Define the functions `map-range`

, `every-range`

, `find-range`

,
and `reduce-range`

to be simple versions of their list counterparts
The first three take a function and two numbers, *start*
and *end*, and apply the function to every integer from *start*, up or down to, but not including,
*end*. The iteration goes up or down,
depending on whether *end* is greater or lesser than *start*.

`reduce-range`

works similarly but takes an optional
fourth argument, the initial value to pass to the reduction.

> (map-range 'identity 1 10) (1 2 3 4 5 6 7 8 9) > (map-range 'identity 10 1) (10 9 8 7 6 5 4 3 2) > (map-range (lambda (n) (* n n)) 0 5) (0 1 4 9 16) > (map-range (lambda (n) (* n n)) 5 5) NIL > (find-range (lambda (n) (= (mod 35 n) 0)) 2 10) 5 > (find-range (lambda (n) (= (mod 35 n) 0)) 10 2) 7 > (every-range (lambda (n) (> (mod 37 n) 0)) 2 36) T > (every-range (lambda (n) (> (mod 35 n) 0)) 2 36) NIL > (every-range (lambda (n) nil) 5 5) T > (reduce-range (lambda (v x) (cons x v)) 1 5) (4 3 2 1) > (reduce-range '+ 1 5 0) 10

## Lisp #12: REDUCE-TREE

`REDUCE`

is a useful function for accumulating values
returned as a function is applied to every element of a list. Accumulating
can mean anything -- summing, building a list, picking a best value, etc.
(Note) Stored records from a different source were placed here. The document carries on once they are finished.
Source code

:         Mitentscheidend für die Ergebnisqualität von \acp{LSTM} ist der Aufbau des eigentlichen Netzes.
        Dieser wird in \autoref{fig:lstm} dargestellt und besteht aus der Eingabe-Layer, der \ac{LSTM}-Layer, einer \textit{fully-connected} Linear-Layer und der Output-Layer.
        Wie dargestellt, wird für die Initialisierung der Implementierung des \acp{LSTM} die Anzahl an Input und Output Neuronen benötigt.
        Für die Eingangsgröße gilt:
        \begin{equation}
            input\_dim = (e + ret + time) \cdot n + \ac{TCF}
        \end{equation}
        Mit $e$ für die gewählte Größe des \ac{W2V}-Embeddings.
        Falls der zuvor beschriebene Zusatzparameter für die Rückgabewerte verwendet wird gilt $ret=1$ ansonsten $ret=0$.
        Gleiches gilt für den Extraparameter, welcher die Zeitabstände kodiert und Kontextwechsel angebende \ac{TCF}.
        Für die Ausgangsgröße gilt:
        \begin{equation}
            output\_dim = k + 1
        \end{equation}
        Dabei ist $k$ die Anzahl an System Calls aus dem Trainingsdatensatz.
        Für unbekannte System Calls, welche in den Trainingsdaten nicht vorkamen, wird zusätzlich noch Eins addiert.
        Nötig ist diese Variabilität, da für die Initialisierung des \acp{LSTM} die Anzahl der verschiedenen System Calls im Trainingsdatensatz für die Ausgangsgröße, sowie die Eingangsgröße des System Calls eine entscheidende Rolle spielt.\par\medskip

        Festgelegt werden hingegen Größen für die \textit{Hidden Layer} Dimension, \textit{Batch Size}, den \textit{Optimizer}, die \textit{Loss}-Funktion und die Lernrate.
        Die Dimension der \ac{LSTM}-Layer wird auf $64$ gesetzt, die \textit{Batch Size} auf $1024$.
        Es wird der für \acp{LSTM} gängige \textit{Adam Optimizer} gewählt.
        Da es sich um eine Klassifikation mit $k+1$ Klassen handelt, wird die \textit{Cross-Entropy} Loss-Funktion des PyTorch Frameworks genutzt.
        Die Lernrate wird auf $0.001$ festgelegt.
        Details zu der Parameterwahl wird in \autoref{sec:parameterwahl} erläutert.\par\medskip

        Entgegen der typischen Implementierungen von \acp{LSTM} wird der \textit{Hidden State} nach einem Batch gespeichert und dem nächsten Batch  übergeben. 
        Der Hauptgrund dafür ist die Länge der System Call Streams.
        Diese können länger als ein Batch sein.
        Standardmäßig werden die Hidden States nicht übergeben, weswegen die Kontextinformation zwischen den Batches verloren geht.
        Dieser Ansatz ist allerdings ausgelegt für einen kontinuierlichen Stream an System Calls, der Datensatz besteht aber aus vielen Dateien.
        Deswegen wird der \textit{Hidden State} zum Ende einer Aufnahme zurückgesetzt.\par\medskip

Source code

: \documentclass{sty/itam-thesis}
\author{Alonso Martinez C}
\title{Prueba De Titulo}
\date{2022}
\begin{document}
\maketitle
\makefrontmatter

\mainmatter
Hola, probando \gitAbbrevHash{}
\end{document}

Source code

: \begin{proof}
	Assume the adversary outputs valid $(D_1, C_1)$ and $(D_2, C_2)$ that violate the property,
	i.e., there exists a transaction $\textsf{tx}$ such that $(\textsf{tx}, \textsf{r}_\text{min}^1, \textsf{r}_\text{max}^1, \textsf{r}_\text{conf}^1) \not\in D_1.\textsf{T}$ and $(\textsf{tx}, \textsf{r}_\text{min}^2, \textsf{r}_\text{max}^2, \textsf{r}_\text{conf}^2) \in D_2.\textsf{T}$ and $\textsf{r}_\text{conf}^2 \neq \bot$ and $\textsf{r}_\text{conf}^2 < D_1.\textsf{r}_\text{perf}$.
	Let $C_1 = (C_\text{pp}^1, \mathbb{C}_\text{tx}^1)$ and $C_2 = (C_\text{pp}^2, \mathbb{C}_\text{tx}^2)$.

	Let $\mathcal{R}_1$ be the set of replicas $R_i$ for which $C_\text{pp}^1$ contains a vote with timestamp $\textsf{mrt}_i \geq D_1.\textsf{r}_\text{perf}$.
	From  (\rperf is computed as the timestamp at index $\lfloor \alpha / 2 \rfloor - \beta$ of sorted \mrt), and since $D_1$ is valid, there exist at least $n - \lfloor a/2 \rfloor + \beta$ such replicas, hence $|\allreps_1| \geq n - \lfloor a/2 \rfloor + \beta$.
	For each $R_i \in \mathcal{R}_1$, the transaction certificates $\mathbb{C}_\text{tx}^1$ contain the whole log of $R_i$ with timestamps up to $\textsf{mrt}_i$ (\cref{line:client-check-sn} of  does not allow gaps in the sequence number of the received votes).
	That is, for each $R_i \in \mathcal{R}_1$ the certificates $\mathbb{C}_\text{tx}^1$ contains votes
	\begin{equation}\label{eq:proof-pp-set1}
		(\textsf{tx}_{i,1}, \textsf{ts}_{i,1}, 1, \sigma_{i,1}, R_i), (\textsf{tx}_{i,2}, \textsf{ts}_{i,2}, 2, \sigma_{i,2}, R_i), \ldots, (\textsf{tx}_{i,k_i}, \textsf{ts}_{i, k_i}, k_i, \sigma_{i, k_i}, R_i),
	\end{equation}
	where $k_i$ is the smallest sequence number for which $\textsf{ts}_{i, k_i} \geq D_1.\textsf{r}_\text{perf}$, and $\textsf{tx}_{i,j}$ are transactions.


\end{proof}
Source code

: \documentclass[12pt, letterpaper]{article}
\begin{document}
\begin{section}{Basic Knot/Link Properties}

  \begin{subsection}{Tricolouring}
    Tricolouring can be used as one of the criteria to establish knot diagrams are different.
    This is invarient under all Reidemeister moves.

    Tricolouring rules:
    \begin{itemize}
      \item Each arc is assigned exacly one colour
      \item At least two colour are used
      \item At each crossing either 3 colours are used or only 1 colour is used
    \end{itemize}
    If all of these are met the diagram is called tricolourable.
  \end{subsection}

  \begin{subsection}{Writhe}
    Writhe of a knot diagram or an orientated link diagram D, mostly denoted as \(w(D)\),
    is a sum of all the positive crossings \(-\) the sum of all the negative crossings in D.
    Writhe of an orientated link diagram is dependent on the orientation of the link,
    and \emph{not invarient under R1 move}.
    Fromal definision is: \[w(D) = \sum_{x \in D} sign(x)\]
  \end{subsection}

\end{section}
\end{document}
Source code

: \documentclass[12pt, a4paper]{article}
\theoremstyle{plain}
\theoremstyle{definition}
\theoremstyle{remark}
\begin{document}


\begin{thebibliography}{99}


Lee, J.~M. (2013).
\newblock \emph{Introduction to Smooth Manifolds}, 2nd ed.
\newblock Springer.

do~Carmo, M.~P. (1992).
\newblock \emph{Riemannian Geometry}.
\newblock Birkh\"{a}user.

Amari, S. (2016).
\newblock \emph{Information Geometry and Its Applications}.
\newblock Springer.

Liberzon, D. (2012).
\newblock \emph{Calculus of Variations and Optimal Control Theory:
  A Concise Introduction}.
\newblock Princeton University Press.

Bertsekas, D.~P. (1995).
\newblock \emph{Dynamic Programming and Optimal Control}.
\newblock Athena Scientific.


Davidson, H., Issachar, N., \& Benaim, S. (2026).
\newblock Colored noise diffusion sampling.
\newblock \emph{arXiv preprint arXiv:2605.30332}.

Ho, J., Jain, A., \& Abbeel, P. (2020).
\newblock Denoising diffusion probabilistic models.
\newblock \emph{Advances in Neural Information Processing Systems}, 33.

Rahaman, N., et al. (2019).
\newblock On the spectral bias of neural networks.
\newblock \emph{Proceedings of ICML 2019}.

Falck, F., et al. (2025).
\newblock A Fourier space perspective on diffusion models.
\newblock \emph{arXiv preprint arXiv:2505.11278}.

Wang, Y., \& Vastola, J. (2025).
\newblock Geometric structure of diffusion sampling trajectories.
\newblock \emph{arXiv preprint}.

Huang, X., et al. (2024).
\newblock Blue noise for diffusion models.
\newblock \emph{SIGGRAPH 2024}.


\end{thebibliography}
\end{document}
Sometimes you want to do that for every atomic element of a tree, where a tree is an atom, or a list of trees (note the recursiveness of this definition.

Define `(reduce-tree `

to apply *function tree initial-value*)*function* to every atom element of *tree*, as defined above.
*function* takes two arguments: the current value so far, and the next
atom in *tree*, going left to right. The current value is *initial-value*
for the first atom in the tree. *initial-value* is optional and defaults to
`NIL`

. See the tests
for what happens with `nil`

and non-null
atomic trees.

> (reduce-tree '+ '((1 (2 3) (((4)))) 6) 0) 16 > (reduce-tree (lambda (x y) (cons y x)) '(a (b (c d) e) f)) (F E D C B A)

Don't worry about defining keyword parameters such as `:from-end`

.

## Lisp #13: TEST-EXP

Generalize the `test-exp`

macro in
the macro reading
to take any number of expressions. Each should be evaluated
and printed in order, using the "=>" format, with semicolons
separating pairs. The return value doesn't matter.

< (let ((x 1) (y 2)) (test-exp (+ x y) x y)) (+ X Y) => 3;X => 1;Y => 2

This is a simple macro exercise but also an exercise in
how to use `FORMAT`

. Use only one `FORMAT`

call. Note that there is no semicolon at the end.